Running fast, getting nowhere Flickr user nycstreets

(MoneyWatch) There are 168 hours in a week. I think that's plenty of time to build a rewarding career and a fulfilling personal life. After all, if you work 50 hours a week and sleep eight hours a night (56 per week) that still leaves 62 hours for other things. And most people don't work 50 hours a week (not even people who think they do).

The problem is that many of us don't use our 168 hours well. At least that's my takeaway from the long emails I get from people claiming that I just don't understand. They really have no time! I always wonder why, if they have no time, they're using precious minutes to write an email to someone they don't know.

The problem is that we mistake busyness for doing things that matter. Just because our time is filled with things doesn't mean it's filled with the right things, or that it has to be filled with many things at all. We forget just how much control we have over what goes into our 168 hours. Let's put it this way: Do you iron your sheets? I doubt it. Who has time? But if someone offered to pay you $50,000 to iron your sheets, you'd probably find the time in your busy schedule. Which means you could find time for other priorities if you wanted to. You just need to stop being so busy. Here's how:

1. Don't mistake things that look like work for actual work.
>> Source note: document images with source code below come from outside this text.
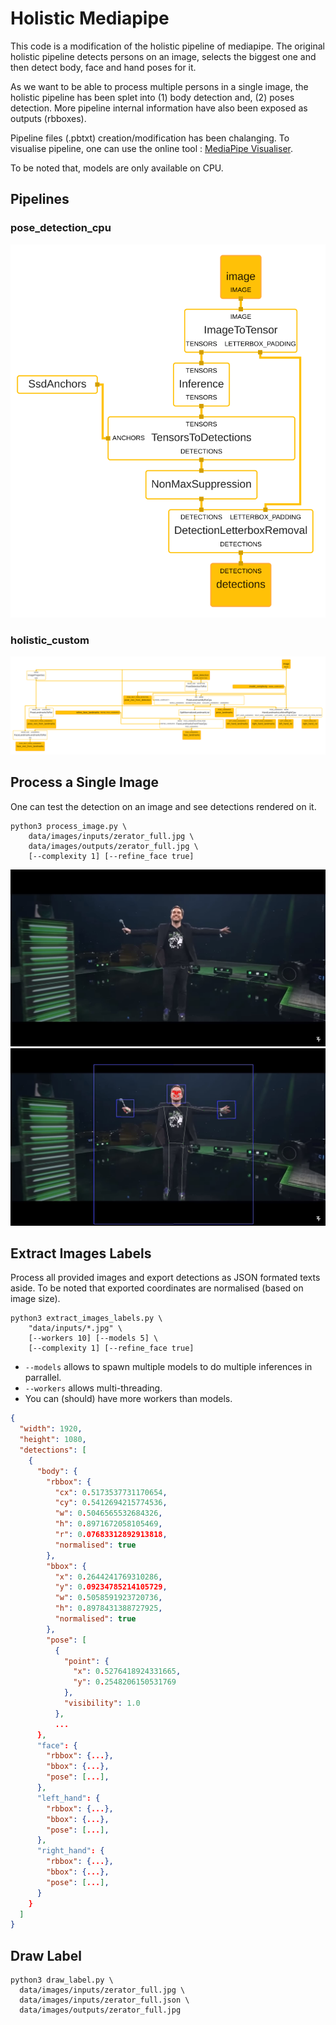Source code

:# Holistic Mediapipe

This code is a modification of the holistic pipeline of mediapipe.
The original holistic pipeline detects persons on an image, selects the biggest one and then detect body, face and hand poses for it.

As we want to be able to process multiple persons in a single image, the holistic pipeline has been splet into (1) body detection and, (2) poses detection.
More pipeline internal information have also been exposed as outputs (rbboxes).

Pipeline files (.pbtxt) creation/modification has been chalanging.
To visualise pipeline, one can use the online tool : [MediaPipe Visualiser](https://viz.mediapipe.dev/).

To be noted that, models are only available on CPU. 

## Pipelines

### pose_detection_cpu

![pose_detection_cpu](data/mp_pipelines/pose_detection_cpu.png)

### holistic_custom

![holistic_custom](data/mp_pipelines/holistic_custom.png)

## Process a Single Image

One can test the detection on an image and see detections rendered on it.

``` shell
python3 process_image.py \
    data/images/inputs/zerator_full.jpg \
    data/images/outputs/zerator_full.jpg \
    [--complexity 1] [--refine_face true]
```

![Input](data/images/inputs/zerator_full.jpg)
![Output](data/images/outputs/zerator_full.jpg)

## Extract Images Labels

Process all provided images and export detections as JSON formated texts aside.
To be noted that exported coordinates are normalised (based on image size).

``` shell
python3 extract_images_labels.py \
    "data/inputs/*.jpg" \
    [--workers 10] [--models 5] \
    [--complexity 1] [--refine_face true]
```

- `--models` allows to spawn multiple models to do multiple inferences in parrallel.
- `--workers` allows multi-threading. 
- You can (should) have more workers than models.

``` json
{
  "width": 1920,
  "height": 1080,
  "detections": [
    {
      "body": {
        "rbbox": {
          "cx": 0.5173537731170654,
          "cy": 0.5412694215774536,
          "w": 0.5046565532684326,
          "h": 0.8971672058105469,
          "r": 0.07683312892913818,
          "normalised": true
        },
        "bbox": {
          "x": 0.2644241769310286,
          "y": 0.09234785214105729,
          "w": 0.5058591923720736,
          "h": 0.8978431388727925,
          "normalised": true
        },
        "pose": [
          {
            "point": {
              "x": 0.5276418924331665,
              "y": 0.2548206150531769
            },
            "visibility": 1.0
          },
          ...
      },
      "face": {
        "rbbox": {...},
        "bbox": {...},
        "pose": [...], 
      },
      "left_hand": {
        "rbbox": {...},
        "bbox": {...},
        "pose": [...], 
      },
      "right_hand": {
        "rbbox": {...},
        "bbox": {...},
        "pose": [...], 
      }
    }
  ]
}
```

## Draw Label

``` shell
python3 draw_label.py \
  data/images/inputs/zerator_full.jpg \
  data/images/inputs/zerator_full.json \
  data/images/outputs/zerator_full.jpg 
```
Just because you're doing something during work hours doesn't mean it's advancing your organization or you toward your goals. Are you spending your morning getting ready for a meeting that wouldn't have to happen if you had a better project management system in place? Solve the bigger problem and claw your time back.

2. Tune out. We spend a lot of time checking email, reading headlines online, and then following links to new and interesting stories. While that's personally profitable to bloggers like me, it's probably not good for your productivity. Don't keep electronic temptations available (Related post: Don't let email ruin your life).

3. Think long term. Stop and think about what you're doing. Ask yourself, "Will this contribute toward something that people might mention at my retirement dinner, or even at my funeral?" If not, that doesn't mean you shouldn't do it -- no one's going to mention that I did my taxes on time -- but you shouldn't spend all your time on it, either.

4. Ignore, minimize, outsource. What do you have on your plate that shouldn't be there? Don't mistake other people's priorities for your own. Your priority may be raising resilient, happy children, but that doesn't mean you need to be a one-man taxi service shuttling kids to eight different activities. Your teens are capable of working out a carpool with other families, riding their bikes, or taking the bus.

What could you do to stop being so busy?